#### ASSIGNMENT:
Match the word "upload". Return each line of the data below where it appears.

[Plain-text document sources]
*-*-*
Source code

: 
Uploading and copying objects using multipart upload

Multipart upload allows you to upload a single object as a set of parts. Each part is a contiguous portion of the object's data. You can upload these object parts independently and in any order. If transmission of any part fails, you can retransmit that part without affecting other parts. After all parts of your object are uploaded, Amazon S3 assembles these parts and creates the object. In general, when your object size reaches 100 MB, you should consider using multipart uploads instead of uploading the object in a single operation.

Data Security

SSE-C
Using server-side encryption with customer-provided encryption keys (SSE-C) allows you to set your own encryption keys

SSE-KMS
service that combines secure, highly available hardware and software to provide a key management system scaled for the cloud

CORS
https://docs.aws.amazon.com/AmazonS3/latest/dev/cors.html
*-*-*
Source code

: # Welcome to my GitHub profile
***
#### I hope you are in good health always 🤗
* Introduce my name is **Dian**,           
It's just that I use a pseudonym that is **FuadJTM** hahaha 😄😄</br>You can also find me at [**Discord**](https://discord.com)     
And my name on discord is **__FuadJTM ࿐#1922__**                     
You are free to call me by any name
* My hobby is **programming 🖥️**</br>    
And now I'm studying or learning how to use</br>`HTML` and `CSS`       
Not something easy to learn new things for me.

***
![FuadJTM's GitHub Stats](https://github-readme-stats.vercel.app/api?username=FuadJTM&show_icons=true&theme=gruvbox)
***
*-*-*
#### RESPONSE AREA:
Uploading and copying objects using multipart upload
Multipart upload allows you to upload a single object as a set of parts. Each part is a contiguous portion of the object's data. You can upload these object parts independently and in any order. If transmission of any part fails, you can retransmit that part without affecting other parts. After all parts of your object are uploaded, Amazon S3 assembles these parts and creates the object. In general, when your object size reaches 100 MB, you should consider using multipart uploads instead of uploading the object in a single operation.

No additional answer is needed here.